* _Your instructions_
Every entry should be repeated exactly. Omit the pictures.

______________________________

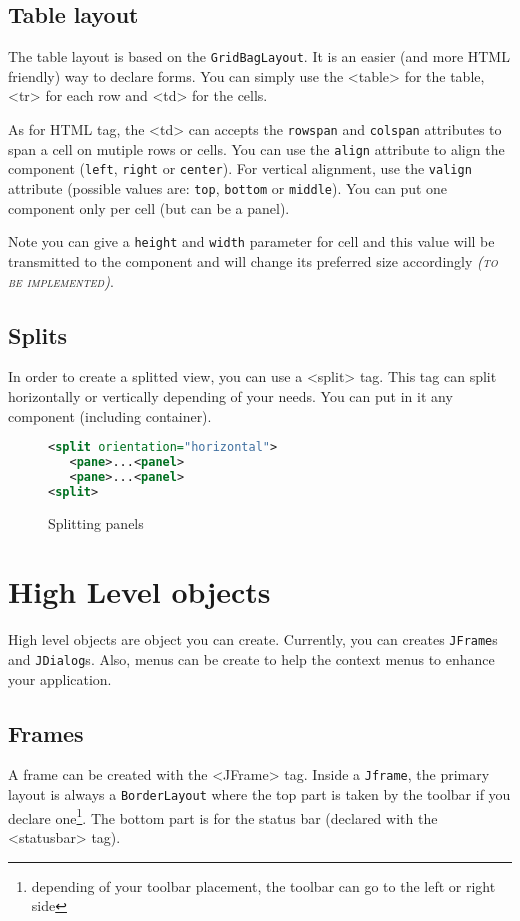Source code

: \documentclass[a4paper,onecolumn,10pt]{book}
\newcommand{\jclass}[1]{\texttt{\small #1}}
\newcommand{\tag}[1]{\textsf{<#1>}}
\newcommand{\implement}{\emph{\small \textsc{(to be implemented)}}}
\begin{document}
\subsection{Table layout}
The table layout is based on the \jclass{GridBagLayout}. It is an
easier (and more HTML friendly) way to declare forms. You can simply
use the \tag{table} for the table, \tag{tr} for each row and \tag{td}
for the cells.

As for HTML tag, the \tag{td} can accepts the \verb|rowspan| and
\verb|colspan| attributes to span a cell on mutiple rows or cells.
You can use the \verb|align| attribute to align the component
(\verb|left|, \verb|right| or \verb|center|). For vertical
alignment, use the \verb|valign| attribute (possible values are:
\verb|top|, \verb|bottom| or \verb|middle|). You can put one
component only per cell (but can be a panel).


Note you can give a \verb|height| and \verb|width| parameter for
cell and this value will be transmitted to the component and will
change its preferred size accordingly \implement.


\subsection{\label{sec:JSplitPane}Splits}
In order to create a splitted view, you can use a \tag{split} tag.
This tag can split horizontally or vertically depending of your needs.
You can put in it any component (including container).
 

\begin{figure}[htb]
\begin{lstlisting}[language=XML]
<split orientation="horizontal">
   <pane>...<panel>
   <pane>...<panel>
<split>
\end{lstlisting}
\caption{Splitting panels}\label{fig:split}
\end{figure}

\section{High Level objects}
High level objects are object you can create. Currently,
you can creates \jclass{JFrame}s and \jclass{JDialog}s. Also,
menus can be create to help the context menus to enhance your
application.

\subsection{Frames}
A frame can be created with the \tag{JFrame} tag. Inside a 
\jclass{Jframe}, the primary layout is always a \jclass{BorderLayout}
where the top part is taken by the toolbar if you declare 
one\footnote{depending of your toolbar placement, the toolbar can go
to the left or right side}. The bottom part is for the status bar
(declared with the \tag{statusbar} tag).
\end{document}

______________________________

* _Exercise output_
Source code

: \documentclass[a4paper,onecolumn,10pt]{book}
\newcommand{\jclass}[1]{\texttt{\small #1}}
\newcommand{\tag}[1]{\textsf{<#1>}}
\newcommand{\implement}{\emph{\small \textsc{(to be implemented)}}}
\begin{document}
\subsection{Table layout}
The table layout is based on the \jclass{GridBagLayout}. It is an
easier (and more HTML friendly) way to declare forms. You can simply
use the \tag{table} for the table, \tag{tr} for each row and \tag{td}
for the cells.

As for HTML tag, the \tag{td} can accepts the \verb|rowspan| and
\verb|colspan| attributes to span a cell on mutiple rows or cells.
You can use the \verb|align| attribute to align the component
(\verb|left|, \verb|right| or \verb|center|). For vertical
alignment, use the \verb|valign| attribute (possible values are:
\verb|top|, \verb|bottom| or \verb|middle|). You can put one
component only per cell (but can be a panel).


Note you can give a \verb|height| and \verb|width| parameter for
cell and this value will be transmitted to the component and will
change its preferred size accordingly \implement.


\subsection{\label{sec:JSplitPane}Splits}
In order to create a splitted view, you can use a \tag{split} tag.
This tag can split horizontally or vertically depending of your needs.
You can put in it any component (including container).
 

\begin{figure}[htb]
\begin{lstlisting}[language=XML]
<split orientation="horizontal">
   <pane>...<panel>
   <pane>...<panel>
<split>
\end{lstlisting}
\caption{Splitting panels}\label{fig:split}
\end{figure}

\section{High Level objects}
High level objects are object you can create. Currently,
you can creates \jclass{JFrame}s and \jclass{JDialog}s. Also,
menus can be create to help the context menus to enhance your
application.

\subsection{Frames}
A frame can be created with the \tag{JFrame} tag. Inside a 
\jclass{Jframe}, the primary layout is always a \jclass{BorderLayout}
where the top part is taken by the toolbar if you declare 
one\footnote{depending of your toolbar placement, the toolbar can go
to the left or right side}. The bottom part is for the status bar
(declared with the \tag{statusbar} tag).
\end{document}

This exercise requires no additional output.